PROBLEM —
Nothing outside the range is wanted. Repeat exactly the lines below from the one with "abstraction level at" through the one with "containers lightweight.".

Dataset entries
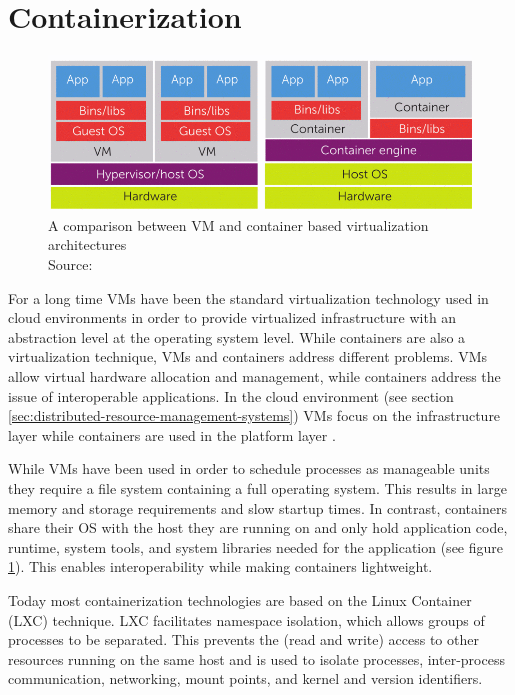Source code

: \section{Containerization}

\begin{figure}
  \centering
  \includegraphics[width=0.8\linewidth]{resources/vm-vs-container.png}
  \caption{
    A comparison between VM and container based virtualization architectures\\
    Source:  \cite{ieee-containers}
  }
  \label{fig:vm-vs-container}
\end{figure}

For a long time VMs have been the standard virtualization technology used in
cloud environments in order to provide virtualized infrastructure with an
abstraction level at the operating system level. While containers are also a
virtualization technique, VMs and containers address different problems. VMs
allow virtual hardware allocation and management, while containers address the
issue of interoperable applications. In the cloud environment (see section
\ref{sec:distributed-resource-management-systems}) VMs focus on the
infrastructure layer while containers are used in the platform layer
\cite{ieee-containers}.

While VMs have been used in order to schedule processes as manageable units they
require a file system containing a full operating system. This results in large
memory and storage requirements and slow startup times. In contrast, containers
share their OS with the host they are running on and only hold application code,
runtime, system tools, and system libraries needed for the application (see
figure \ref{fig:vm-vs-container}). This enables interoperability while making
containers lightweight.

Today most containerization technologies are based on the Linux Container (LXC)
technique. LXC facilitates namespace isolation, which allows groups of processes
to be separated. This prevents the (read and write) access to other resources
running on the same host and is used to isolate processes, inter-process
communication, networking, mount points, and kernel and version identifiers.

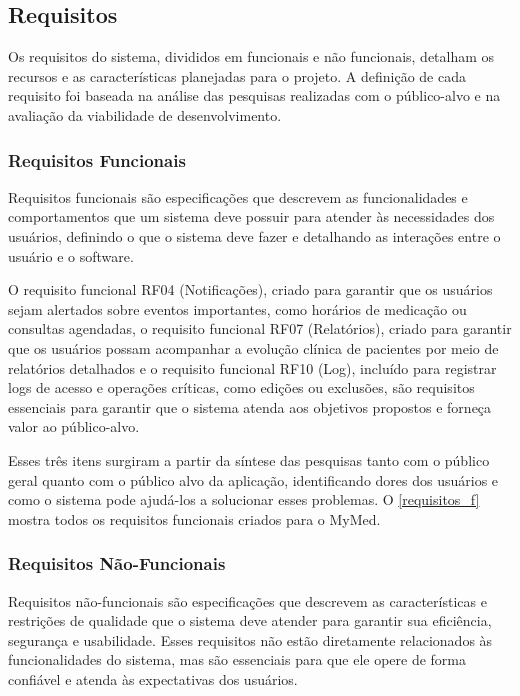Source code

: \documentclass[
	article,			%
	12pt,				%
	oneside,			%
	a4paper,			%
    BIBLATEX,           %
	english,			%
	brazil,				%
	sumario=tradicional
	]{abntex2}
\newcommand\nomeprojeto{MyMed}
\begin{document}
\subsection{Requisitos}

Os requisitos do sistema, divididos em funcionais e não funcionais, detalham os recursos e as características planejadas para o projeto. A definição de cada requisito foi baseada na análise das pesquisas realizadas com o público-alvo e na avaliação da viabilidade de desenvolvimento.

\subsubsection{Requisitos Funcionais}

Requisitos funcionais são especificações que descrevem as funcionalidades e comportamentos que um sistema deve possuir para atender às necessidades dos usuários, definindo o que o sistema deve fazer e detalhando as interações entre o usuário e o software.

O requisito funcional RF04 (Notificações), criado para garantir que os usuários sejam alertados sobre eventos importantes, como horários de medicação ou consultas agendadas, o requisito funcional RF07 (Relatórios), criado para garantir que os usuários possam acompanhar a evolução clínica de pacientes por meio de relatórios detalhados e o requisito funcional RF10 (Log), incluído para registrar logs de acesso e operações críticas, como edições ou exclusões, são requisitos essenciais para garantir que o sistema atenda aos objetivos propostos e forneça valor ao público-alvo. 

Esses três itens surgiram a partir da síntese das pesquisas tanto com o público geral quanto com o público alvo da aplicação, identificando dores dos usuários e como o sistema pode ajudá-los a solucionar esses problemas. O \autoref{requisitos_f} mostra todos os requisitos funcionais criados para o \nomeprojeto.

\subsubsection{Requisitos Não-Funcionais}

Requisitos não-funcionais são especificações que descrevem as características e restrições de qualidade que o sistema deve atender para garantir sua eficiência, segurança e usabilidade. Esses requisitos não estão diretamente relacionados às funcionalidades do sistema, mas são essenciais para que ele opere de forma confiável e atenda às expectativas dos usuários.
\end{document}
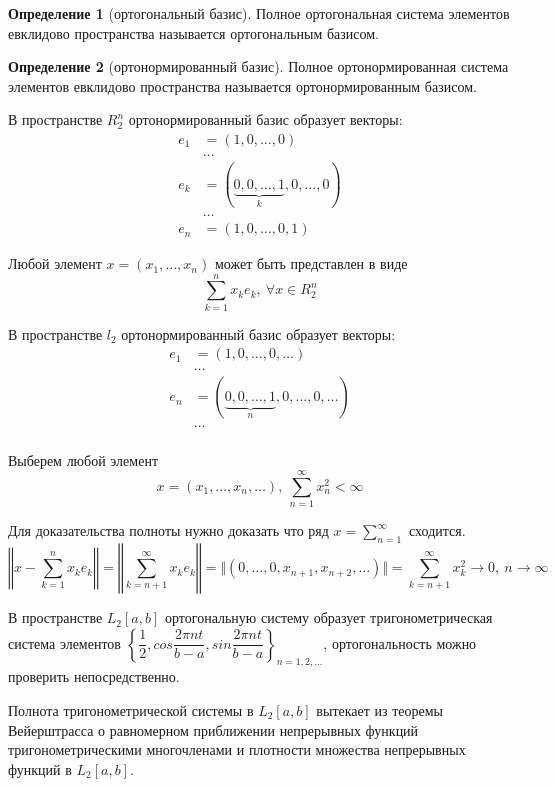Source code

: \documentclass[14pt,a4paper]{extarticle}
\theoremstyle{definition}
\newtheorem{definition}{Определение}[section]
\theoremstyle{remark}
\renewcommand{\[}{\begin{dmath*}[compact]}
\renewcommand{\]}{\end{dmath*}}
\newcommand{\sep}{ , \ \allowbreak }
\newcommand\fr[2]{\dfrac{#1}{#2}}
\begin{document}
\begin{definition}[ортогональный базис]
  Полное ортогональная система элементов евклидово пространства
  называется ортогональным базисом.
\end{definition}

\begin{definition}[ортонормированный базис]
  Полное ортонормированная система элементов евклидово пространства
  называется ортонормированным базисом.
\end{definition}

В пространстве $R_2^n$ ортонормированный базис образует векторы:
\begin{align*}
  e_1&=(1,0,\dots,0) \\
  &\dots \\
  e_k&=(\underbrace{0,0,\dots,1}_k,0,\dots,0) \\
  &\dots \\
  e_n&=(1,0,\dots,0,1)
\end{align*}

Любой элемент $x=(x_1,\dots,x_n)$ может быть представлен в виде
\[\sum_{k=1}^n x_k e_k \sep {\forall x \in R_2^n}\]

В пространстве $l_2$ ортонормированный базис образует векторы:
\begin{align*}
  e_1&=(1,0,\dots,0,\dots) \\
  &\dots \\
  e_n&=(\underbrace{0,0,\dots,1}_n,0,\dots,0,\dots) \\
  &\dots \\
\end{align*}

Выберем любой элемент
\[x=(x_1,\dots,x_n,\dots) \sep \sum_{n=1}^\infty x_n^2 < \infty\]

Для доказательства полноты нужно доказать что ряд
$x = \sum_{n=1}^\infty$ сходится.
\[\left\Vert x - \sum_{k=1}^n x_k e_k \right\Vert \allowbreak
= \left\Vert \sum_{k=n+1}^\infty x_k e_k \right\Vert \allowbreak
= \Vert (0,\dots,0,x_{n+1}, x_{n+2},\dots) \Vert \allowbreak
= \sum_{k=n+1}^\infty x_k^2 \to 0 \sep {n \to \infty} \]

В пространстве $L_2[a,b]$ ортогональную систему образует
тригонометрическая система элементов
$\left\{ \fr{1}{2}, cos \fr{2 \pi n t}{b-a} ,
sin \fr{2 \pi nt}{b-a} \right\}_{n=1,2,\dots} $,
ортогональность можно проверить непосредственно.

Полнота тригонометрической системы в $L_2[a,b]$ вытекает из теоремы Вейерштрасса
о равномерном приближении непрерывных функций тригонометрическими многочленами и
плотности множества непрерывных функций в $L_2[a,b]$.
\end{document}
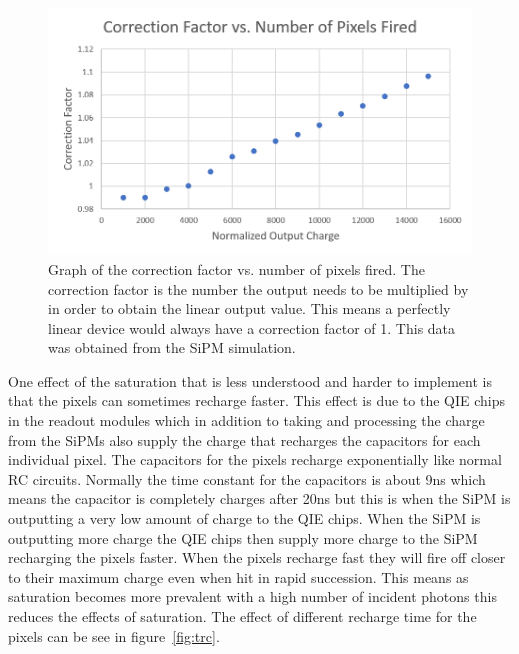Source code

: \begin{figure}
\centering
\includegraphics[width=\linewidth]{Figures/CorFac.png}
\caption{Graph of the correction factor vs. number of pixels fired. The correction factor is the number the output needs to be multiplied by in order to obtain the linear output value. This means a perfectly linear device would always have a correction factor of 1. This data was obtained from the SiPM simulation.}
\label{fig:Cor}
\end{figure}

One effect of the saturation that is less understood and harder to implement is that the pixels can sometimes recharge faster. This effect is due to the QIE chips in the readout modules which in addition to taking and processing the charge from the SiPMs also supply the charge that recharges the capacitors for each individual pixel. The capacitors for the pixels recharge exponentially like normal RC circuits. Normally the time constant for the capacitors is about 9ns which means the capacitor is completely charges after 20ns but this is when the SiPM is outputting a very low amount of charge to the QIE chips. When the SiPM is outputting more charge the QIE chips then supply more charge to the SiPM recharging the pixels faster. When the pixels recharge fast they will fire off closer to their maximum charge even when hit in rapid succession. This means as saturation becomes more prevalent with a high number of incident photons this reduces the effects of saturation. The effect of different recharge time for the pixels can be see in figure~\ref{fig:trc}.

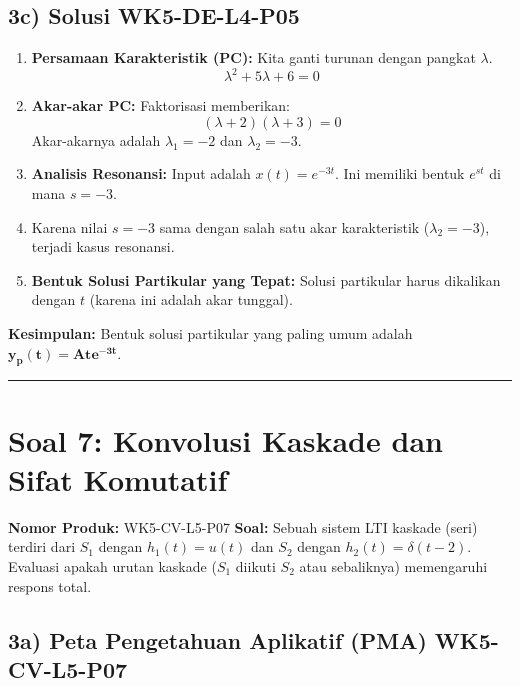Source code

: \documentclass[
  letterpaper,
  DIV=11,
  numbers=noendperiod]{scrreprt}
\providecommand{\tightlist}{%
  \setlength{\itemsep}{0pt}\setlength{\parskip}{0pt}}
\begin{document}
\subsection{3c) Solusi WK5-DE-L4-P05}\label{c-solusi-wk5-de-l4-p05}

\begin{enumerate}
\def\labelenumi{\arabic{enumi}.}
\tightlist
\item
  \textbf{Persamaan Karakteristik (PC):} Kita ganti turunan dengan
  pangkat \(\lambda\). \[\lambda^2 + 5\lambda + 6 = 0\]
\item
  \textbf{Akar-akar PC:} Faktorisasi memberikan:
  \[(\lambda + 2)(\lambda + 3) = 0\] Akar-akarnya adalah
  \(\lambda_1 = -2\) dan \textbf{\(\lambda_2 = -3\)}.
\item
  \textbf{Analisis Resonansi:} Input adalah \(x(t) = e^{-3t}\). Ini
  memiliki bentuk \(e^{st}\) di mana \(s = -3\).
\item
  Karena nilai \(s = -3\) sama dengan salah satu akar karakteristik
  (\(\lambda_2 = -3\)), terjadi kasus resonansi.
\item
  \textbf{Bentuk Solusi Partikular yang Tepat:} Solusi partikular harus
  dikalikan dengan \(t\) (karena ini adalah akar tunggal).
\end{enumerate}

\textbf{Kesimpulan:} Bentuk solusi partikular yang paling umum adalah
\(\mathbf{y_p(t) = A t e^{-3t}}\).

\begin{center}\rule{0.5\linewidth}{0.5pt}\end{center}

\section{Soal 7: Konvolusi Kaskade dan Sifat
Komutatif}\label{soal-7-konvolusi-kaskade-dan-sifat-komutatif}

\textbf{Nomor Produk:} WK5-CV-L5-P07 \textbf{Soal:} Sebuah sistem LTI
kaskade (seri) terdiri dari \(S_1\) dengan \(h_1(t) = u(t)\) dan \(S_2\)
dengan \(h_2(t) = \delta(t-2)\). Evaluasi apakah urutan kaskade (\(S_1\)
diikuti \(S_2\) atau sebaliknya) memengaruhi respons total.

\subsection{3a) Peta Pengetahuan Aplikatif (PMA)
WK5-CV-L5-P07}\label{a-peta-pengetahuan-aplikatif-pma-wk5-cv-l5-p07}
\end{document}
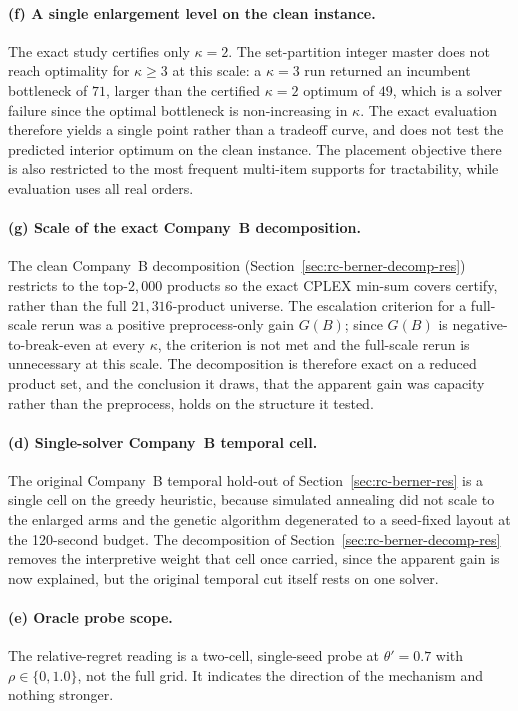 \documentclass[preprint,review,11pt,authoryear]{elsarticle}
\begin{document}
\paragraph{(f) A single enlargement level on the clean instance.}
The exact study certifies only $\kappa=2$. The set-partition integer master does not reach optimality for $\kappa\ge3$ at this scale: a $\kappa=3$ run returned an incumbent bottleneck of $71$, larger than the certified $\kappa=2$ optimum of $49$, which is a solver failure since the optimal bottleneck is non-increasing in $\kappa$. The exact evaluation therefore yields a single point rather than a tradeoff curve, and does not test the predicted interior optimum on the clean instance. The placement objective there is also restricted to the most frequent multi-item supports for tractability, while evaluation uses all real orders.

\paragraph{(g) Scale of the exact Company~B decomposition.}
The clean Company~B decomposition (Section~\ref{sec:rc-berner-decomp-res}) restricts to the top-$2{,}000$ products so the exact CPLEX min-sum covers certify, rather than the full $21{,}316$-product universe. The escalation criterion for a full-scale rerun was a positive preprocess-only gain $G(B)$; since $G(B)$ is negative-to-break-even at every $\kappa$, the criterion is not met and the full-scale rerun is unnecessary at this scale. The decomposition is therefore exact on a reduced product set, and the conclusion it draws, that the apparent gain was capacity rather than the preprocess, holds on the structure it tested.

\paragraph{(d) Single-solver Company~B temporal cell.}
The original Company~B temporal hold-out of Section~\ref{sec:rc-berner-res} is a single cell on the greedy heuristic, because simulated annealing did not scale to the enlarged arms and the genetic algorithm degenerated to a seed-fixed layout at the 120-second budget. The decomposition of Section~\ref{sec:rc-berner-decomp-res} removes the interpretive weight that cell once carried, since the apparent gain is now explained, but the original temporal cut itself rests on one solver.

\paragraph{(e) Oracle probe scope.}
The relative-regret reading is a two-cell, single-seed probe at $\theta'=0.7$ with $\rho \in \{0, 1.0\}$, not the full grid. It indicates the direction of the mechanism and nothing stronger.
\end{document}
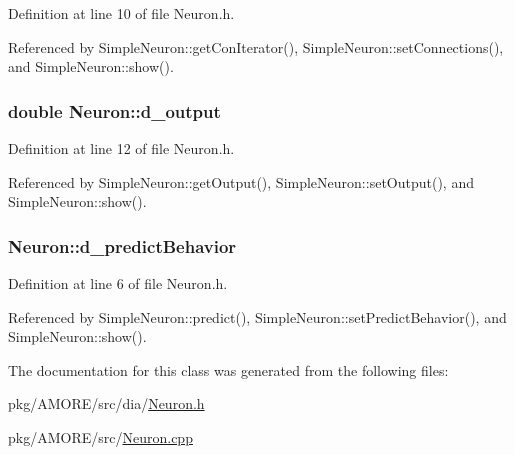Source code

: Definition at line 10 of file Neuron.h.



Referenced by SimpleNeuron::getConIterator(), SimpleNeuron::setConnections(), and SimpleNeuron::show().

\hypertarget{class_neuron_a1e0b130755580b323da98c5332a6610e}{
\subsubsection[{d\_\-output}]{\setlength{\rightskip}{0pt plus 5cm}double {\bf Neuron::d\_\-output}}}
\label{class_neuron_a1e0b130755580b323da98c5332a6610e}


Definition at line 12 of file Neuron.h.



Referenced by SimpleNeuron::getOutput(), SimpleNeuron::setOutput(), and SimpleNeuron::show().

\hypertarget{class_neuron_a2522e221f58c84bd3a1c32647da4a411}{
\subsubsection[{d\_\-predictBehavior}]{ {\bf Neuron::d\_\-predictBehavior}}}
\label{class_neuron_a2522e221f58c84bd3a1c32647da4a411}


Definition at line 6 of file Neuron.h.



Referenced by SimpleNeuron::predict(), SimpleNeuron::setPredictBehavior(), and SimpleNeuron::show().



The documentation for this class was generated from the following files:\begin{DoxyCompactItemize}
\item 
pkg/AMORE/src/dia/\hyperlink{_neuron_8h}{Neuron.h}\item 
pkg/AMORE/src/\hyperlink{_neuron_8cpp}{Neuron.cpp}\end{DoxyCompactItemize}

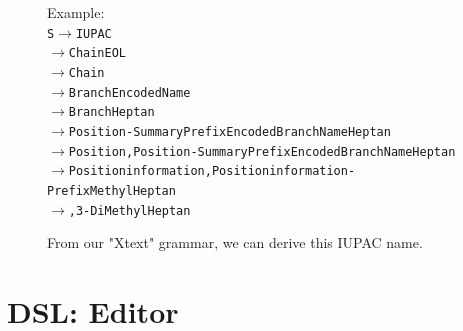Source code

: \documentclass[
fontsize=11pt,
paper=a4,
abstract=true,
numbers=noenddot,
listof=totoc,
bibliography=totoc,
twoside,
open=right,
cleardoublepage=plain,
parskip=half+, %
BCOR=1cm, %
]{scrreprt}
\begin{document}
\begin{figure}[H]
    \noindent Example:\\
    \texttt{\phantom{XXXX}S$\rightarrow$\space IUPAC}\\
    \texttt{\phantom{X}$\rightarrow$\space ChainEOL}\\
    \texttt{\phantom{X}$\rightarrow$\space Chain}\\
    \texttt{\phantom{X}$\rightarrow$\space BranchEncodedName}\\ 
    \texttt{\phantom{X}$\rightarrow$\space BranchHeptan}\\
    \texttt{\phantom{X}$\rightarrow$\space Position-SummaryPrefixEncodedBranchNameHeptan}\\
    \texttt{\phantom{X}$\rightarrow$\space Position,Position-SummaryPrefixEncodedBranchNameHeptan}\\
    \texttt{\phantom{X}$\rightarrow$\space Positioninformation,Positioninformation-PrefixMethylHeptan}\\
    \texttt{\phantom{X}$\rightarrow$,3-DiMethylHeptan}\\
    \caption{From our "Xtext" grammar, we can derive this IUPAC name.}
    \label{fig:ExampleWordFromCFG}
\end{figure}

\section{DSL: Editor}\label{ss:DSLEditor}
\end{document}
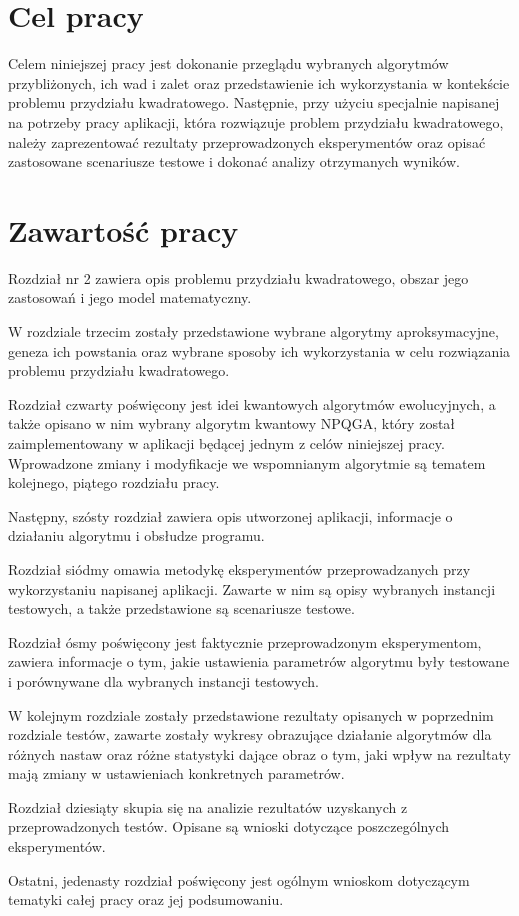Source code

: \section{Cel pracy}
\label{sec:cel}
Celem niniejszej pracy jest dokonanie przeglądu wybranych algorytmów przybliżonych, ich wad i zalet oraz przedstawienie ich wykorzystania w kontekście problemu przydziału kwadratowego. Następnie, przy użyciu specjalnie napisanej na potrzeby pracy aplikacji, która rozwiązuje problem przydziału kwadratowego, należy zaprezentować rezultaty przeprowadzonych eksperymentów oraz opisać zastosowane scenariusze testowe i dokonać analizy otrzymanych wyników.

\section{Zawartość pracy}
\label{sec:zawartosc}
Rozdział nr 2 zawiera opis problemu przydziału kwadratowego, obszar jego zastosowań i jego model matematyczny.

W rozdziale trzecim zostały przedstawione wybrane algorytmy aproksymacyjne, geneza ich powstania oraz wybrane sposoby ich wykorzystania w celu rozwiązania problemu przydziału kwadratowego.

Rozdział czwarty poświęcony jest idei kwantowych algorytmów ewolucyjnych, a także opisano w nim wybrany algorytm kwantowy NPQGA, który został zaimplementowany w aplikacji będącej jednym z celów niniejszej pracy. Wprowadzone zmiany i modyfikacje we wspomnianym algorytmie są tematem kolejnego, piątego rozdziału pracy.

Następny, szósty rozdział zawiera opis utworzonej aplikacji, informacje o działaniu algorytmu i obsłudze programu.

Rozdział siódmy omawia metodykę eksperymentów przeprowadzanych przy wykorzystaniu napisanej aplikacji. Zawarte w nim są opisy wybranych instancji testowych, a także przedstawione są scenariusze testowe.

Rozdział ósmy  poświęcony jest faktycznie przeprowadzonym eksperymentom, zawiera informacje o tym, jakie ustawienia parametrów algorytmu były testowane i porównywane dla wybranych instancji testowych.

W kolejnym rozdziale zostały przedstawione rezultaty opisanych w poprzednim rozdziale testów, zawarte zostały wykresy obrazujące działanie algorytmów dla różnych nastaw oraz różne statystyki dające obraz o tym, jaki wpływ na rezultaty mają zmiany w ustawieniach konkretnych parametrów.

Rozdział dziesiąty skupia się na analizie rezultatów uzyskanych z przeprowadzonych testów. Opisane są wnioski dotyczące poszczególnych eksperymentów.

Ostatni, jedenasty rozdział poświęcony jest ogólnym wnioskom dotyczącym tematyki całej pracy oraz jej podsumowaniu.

EXERCISE OUTPUT —
abstraction level at the operating system level. While containers are also a
virtualization technique, VMs and containers address different problems. VMs
allow virtual hardware allocation and management, while containers address the
issue of interoperable applications. In the cloud environment (see section
\ref{sec:distributed-resource-management-systems}) VMs focus on the
infrastructure layer while containers are used in the platform layer
\cite{ieee-containers}.

While VMs have been used in order to schedule processes as manageable units they
require a file system containing a full operating system. This results in large
memory and storage requirements and slow startup times. In contrast, containers
share their OS with the host they are running on and only hold application code,
runtime, system tools, and system libraries needed for the application (see
figure \ref{fig:vm-vs-container}). This enables interoperability while making
containers lightweight.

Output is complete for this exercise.